25 July :Indian-origin ICC judge Navanethem Pillay has been named the United Nations’ new human rights chief, despite some initial opposition from the US.
Pillay, 67, who is from South Africa, will succeed Louise Arbour of Canada who completed her term on 30th June.
The job of human rights commissioner is both high profile and controversial as member States are very sensitive to their respective records. Arbour too had annoyed Islamic countries as also some western nations by her outspoken statements.
The 192-member General Assembly is expected to confirm Pillay’s appointment for a four-year term on Monday. The search for new human rights commissioner started when Arbour said she does not intend to seek a second term.
Born into an ethnic Tamil family during apartheid days she was brought up in a poor neighbourhood and had the taste of discrimination. Her father was a bus driver.
Despite odds, she became the first woman to start law practice in South Africa’s Natal Province in 1968 and defended several anti-apartheid activists and successfully fought for the right of political prisoners, including Nelson Mandela, to have access to lawyers.
Officials and diplomats at the UN said the US had at one stage opposed her nomination because of her views on abortion and some other issues as also South Africa’s opposition to impose sanction on Zimbabwe. But it finally gave the go ahead which led UN Secretary General Ban-Ki-moon to announce the appointment on Thursday.
A Harvard alumna, Pillai is serving as a judge on the International Criminal Court in the Hague since 2003. She had earlier served both as judge and president on the International Criminal Tribunal for Rwanda which she had joined in 1995.
Ban’s spokesperson Michele Montas told reporters that the decision was taken after "an extensive selection process" which included consultations with member States and with broad-based non-governmental organisations.
As a judge of the Rwanda tribunal, Pillay led the landmark decisions defining rape as an institutionalised weapon of war and a crime of genocide.
In Early 1970s, she helped expose torture and illegal interrogation methods.

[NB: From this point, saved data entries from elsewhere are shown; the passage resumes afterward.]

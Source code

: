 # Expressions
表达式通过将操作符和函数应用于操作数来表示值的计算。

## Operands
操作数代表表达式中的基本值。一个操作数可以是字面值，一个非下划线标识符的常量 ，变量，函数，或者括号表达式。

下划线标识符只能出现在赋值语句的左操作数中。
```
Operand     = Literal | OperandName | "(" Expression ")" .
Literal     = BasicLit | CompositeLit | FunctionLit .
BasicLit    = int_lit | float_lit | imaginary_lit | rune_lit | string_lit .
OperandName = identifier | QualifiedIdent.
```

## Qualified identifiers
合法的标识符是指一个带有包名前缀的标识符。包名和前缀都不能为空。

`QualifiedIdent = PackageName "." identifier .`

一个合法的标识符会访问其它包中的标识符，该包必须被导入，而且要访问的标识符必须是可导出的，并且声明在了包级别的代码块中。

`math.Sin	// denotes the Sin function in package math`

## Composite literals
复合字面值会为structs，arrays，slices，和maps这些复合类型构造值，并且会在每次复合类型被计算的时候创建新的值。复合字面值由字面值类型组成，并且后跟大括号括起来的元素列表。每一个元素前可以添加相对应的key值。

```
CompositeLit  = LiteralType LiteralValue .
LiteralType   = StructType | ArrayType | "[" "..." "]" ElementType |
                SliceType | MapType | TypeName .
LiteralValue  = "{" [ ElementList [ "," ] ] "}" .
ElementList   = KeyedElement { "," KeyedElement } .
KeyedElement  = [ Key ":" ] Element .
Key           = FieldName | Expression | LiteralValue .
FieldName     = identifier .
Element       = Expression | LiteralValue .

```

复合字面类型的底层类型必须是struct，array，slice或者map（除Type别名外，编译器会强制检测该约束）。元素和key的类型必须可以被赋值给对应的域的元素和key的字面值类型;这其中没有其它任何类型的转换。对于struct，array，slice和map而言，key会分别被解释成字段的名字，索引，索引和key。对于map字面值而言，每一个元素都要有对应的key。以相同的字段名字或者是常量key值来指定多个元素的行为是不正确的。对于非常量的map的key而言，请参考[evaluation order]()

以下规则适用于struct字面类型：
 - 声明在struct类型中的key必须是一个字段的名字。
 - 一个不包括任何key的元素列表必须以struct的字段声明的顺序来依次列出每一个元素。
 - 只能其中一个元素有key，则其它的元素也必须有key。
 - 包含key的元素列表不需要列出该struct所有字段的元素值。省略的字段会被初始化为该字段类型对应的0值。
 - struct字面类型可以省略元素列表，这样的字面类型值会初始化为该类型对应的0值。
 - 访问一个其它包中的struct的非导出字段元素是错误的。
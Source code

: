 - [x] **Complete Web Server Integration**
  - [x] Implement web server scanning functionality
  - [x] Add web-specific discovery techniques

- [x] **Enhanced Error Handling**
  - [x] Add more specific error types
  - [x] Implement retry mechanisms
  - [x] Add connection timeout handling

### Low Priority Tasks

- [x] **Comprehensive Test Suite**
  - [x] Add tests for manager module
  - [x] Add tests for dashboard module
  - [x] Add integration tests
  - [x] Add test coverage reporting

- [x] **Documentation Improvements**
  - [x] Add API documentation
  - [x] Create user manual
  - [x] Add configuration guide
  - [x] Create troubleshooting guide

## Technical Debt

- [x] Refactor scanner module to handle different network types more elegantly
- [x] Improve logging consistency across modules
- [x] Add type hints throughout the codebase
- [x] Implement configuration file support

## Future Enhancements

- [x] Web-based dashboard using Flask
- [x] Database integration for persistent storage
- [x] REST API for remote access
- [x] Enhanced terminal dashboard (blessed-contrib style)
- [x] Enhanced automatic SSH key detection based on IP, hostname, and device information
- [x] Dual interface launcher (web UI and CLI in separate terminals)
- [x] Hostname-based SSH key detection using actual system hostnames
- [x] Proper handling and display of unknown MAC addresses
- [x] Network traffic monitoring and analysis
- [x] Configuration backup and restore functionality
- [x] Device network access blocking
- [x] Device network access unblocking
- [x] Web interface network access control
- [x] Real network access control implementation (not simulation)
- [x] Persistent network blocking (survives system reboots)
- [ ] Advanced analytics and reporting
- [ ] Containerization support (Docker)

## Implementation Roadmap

Pillay earned Master of Law degree from Harvard in 1982, her second law degree, and Doctor of Judicial Sciences in 1988.
In 1992, she co-founded Equality Now which works women’s rights across the world. In 2003 she received the inaugural Gruber Prize for Women’s Rights.
A Geneva-based human rights watchdog has, meanwhile, urged Pillay to play more proactive role in bringing rights violations by various countries, including Russia and China, to forefront than her predecessor.
"We look forward to working with Judge Pillay in Geneva," said Hillel Neuer, executive director of UN Watch, an independent human rights monitoring organisation.
He urged Pillay to use her "unique bully pulpit" to throw a spotlight on the world’s worst violations, including in Darfur, Myanmar, China and Zimbabwe.
A UN Watch report on Arbour’s tenure to be released next week finds that her UN statements in 2007 and 2008 addressed violations by 40 countries around the world, including Afghanistan, Nepal, Iraq, the U.S. and Sudan.
However, Arbour kept silent on "systematic violations" by Russia and Egypt, and issued only one statement on China, the report says.
"Because Pillay is from Africa," said Neuer, "we hope she will have the political leeway to go where some Westerners feared to tread."
Pillay also needs to serve as a counter to the UN Human Rights Council which is in a "dramatic, downward spiral," Neuer added.
In the past year, UN Watch says the council eliminated its protective mandates for victims in Cuba, Belarus, and Congo (DRC).
At its March and June sessions, the council imposed new curbs on freedom of speech in deference to Islamic sensitivities, altering its mandate on freedom of expression and restricting what NGOs can say during plenary debates.
Another resolution threatens retaliation against council experts who cite countries for violations.
"Pillay must vigorously defend the vital role at the council played by experts and human rights groups. The repressive regimes that dominate the council systematically harass NGOs, repeatedly interrupting them during debates," Neuer added.
Montas said the Secretary-General is committed to ensure that human rights remain high on the agenda of the Organisation.
"He expects that the new High Commissioner will preserve the independence of her Office and will maintain effective working relations with the General Assembly and the Human Rights Council," she added.